El imperio de Valentino creció a lo largo de las décadas a medida que amplió su marca para incluir prêt-à-porter, ropa masculina y accesorios.
Él y Giammetti vendieron la marca a un holding italiano en 1998 por un valor estimado de 300 millones de dólares (445 millones de dólares), pero Valentino continuó en un rol de diseño durante otra década.
Valentino con el actor estadounidense Sylvester Stallone en un desfile de moda en Francia en 1991. (AP: Rémy de la Mauvinière)
Su último desfile tuvo lugar en enero de 2008 en París, ciudad que describió como su segundo hogar y la base de su amor por la moda.
Junto a sus perros pug, Valentino aparecía a menudo con el pelo perfectamente peinado, un bronceado color caramelo y trajes a medida, exudando el lujo que aportó a la pasarela en su propia vida.
Su muerte se produce pocos meses después de la muerte de la leyenda del estilo italiano Giorgio Armani, la pareja que estuvo entre los últimos de una generación pionera de diseñadores antes de que la moda se comercializara altamente.
Gwyneth Paltrow y Valentino en el desfile de alta costura “Una notte a Roma” en Roma en 2005. (Reuters: Alessia Pierdomenico)

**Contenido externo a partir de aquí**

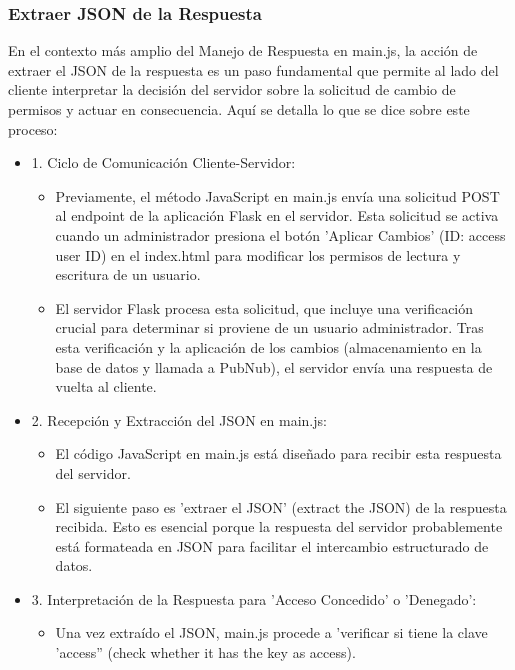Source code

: \documentclass{report}
\begin{document}
\subsubsection{Extraer JSON de la Respuesta}
En el contexto más amplio del Manejo de Respuesta en main.js, la acción de extraer el JSON de la respuesta es un paso fundamental 
que permite al lado del cliente interpretar la decisión del servidor sobre la solicitud de cambio de permisos y actuar en consecuencia.
Aquí se detalla lo que se dice sobre este proceso:
\begin{itemize}
    \item 1. Ciclo de Comunicación Cliente-Servidor:
        \begin{itemize}
            \item Previamente, el método JavaScript en main.js envía una solicitud POST al endpoint de la aplicación Flask en el servidor. 
            Esta solicitud se activa cuando un administrador presiona el botón 'Aplicar Cambios' (ID: access user ID) en el index.html para 
            modificar los permisos de lectura y escritura de un usuario.
            \item El servidor Flask procesa esta solicitud, que incluye una verificación crucial para determinar si proviene de un usuario 
            administrador. Tras esta verificación y la aplicación de los cambios (almacenamiento en la base de datos y llamada a PubNub), el 
            servidor envía una respuesta de vuelta al cliente.
        \end{itemize}
    \item 2. Recepción y Extracción del JSON en main.js:
        \begin{itemize}
            \item El código JavaScript en main.js está diseñado para recibir esta respuesta del servidor.
            \item El siguiente paso es 'extraer el JSON' (extract the JSON) de la respuesta recibida. Esto es esencial porque la respuesta del 
            servidor probablemente está formateada en JSON para facilitar el intercambio estructurado de datos.
        \end{itemize}
    \item 3. Interpretación de la Respuesta para 'Acceso Concedido' o 'Denegado':
        \begin{itemize}
            \item Una vez extraído el JSON, main.js procede a 'verificar si tiene la clave 'access'' (check whether it has the key as access).

\end{itemize}
\end{itemize}
\end{document}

El actor Gwyneth Paltrow dijo en una publicación que se sentía como el fin de una era al rendir homenaje a un hombre que “siempre me instó a ponerme al menos un poco de rímel cuando venía a cenar”.
“Hoy perdimos a un verdadero maestro cuyo arte será recordado para siempre”, escribió Donatella Versace en Instagram.
Simon Longland, jefe de compras de moda en los grandes almacenes Harrods de Londres, elogió a Valentino como “uno de los últimos verdaderos titanes de la moda”.
Valentino después de presentar su colección Oliver by Valentino en el desfile de Milán de 1992. (Reuters: Luciano Mellace)
Alessandro Michele, actual director creativo de la casa de moda Valentino, escribió en Instagram que sigue sintiendo la “ojo” de Valentino mientras trabaja en la próxima colección, que se presentará en Roma en marzo, a diferencia del lugar habitual de París.
Michele recordaba a Valentino como “un hombre que traspasó los límites de lo posible” y poseía “una rara delicadeza, una severidad tranquila y un amor ilimitado por la belleza”.